Comment by Divide on Individual vs. Group Epistemic Rationality · 2010-03-11T18:48:36.809Z · LW · GW

I reckon it is public good anyway, insofar as public libraries are public. In fact, you can most probably access many of those journals for free at your nearest public library, even if not necessarily by direct web access, but by requesting a copy from the librarian.

EDIT: Of course if you want convenience, you have to pay. (Perhaps) luckily enough people and institutions are willing to.

Comment by Divide on Rationality quotes: March 2010 · 2010-03-02T01:12:52.264Z · LW · GW

I think he meant people doing self-surgery on their own. Ie. you can't go to a pharmacy and buy lidocaine just because you want to implant an RFID chip in your hand. As for why, well, that's perhaps another point.

Comment by Divide on Rationality quotes: March 2010 · 2010-03-02T00:55:50.013Z · LW · GW

But five hundred years ago ancient Greeks hadn't lived for centuries already.

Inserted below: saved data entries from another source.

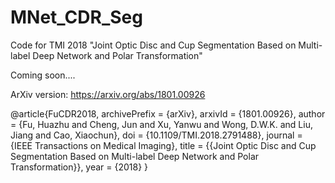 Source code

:# MNet_CDR_Seg
Code for TMI 2018 "Joint Optic Disc and Cup Segmentation Based on Multi-label Deep Network and Polar Transformation"

Coming soon....


ArXiv version: https://arxiv.org/abs/1801.00926 

@article{FuCDR2018,
archivePrefix = {arXiv},
arxivId = {1801.00926},
author = {Fu, Huazhu and Cheng, Jun and Xu, Yanwu and Wong, D.W.K. and Liu, Jiang and Cao, Xiaochun},
doi = {10.1109/TMI.2018.2791488},
journal = {IEEE Transactions on Medical Imaging},
title = {{Joint Optic Disc and Cup Segmentation Based on Multi-label Deep Network and Polar Transformation}},
year = {2018}
}
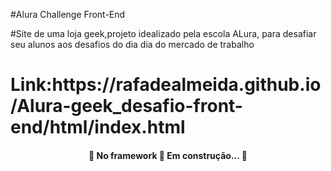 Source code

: #Alura Challenge Front-End


#Site de uma loja geek,projeto idealizado pela escola ALura, para desafiar seu alunos aos desafios do dia dia
do mercado de trabalho

<h1>Link:https://rafadealmeida.github.io/Alura-geek_desafio-front-end/html/index.html
</h1>

<h4 align="center"> 
	🚧  No framework 🚀 Em construção...  🚧
</h4> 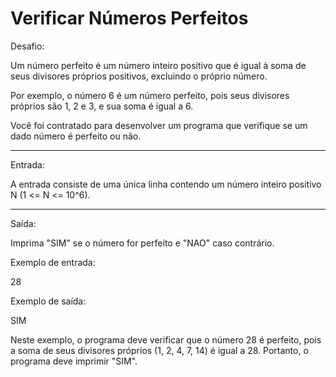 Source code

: # Verificar Números Perfeitos

Desafio:

Um número perfeito é um número inteiro positivo que é igual à soma de
seus divisores próprios positivos, excluindo o próprio número.

Por exemplo, o número 6 é um número perfeito, pois seus divisores
próprios são 1, 2 e 3, e sua soma é igual a 6.

Você foi contratado para desenvolver um programa que verifique se um
dado número é perfeito ou não.

---

Entrada:

A entrada consiste de uma única linha contendo um número inteiro positivo
N (1 <= N <= 10^6).

---

Saída:

Imprima "SIM" se o número for perfeito e "NAO" caso contrário.

Exemplo de entrada:

28

Exemplo de saída:

SIM

Neste exemplo, o programa deve verificar que o número 28 é perfeito,
pois a soma de seus divisores próprios (1, 2, 4, 7, 14) é igual a 28.
Portanto, o programa deve imprimir "SIM". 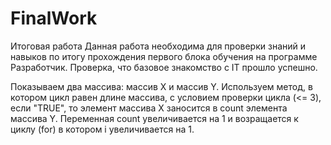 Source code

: # FinalWork
Итоговая работа
Данная работа необходима для проверки знаний и навыков по итогу прохождения первого блока обучения на программе Разработчик.
Проверка, что базовое знакомство с IT прошло успешно.

Показываем два массива: массив X и массив Y. Используем метод, в котором цикл равен длине массива, с условием проверки цикла (<= 3),
если "TRUE", то элемент массива Х заносится в count элемента массива Y. 
Переменная сount увеличивается на 1 и возращается к циклу (for) в котором i увеличивается на 1.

Comment by Divide on Working Mantras · 2009-08-25T07:43:03.102Z · LW · GW

Any pointers to those studies?

Comment by Divide on Are You Anosognosic? · 2009-08-06T15:22:27.686Z · LW · GW

Is it to say, if you had to make such a bet (at a gunpoint, if you will), you'd be indifferent and might as well flip a coin to choose? If so, fair enough. If not, what's more to it? (Assuming you don't want to get killed on refusing to take the bet.)

Comment by Divide on Are You Anosognosic? · 2009-08-04T23:48:12.811Z · LW · GW

For satisfying SoullessAutomaton's curiosity I think phrasing it differently would have been better: which one would you bet (say, $100) if you had to do and could only pick one? (Assuming that both questions would get truthfully answered immediately after making the bet. It's just so that you wouldn't pick one of these just because the question seems more interesting.)

Comment by Divide on Rationality Quotes 26 · 2009-07-15T02:41:23.102Z · LW · GW

s/D端hring/Dühring/. Perhaps review OB->LW conversion scripts?

Comment by Divide on No Evolutions for Corporations or Nanodevices · 2008-08-13T12:57:09.000Z · LW · GW

How about corporate AI evolution? You'll find a clever depiction of such (runaway) evolution in Accelerando, www.accelerando.org. Great book, that, btw, in other respects, too.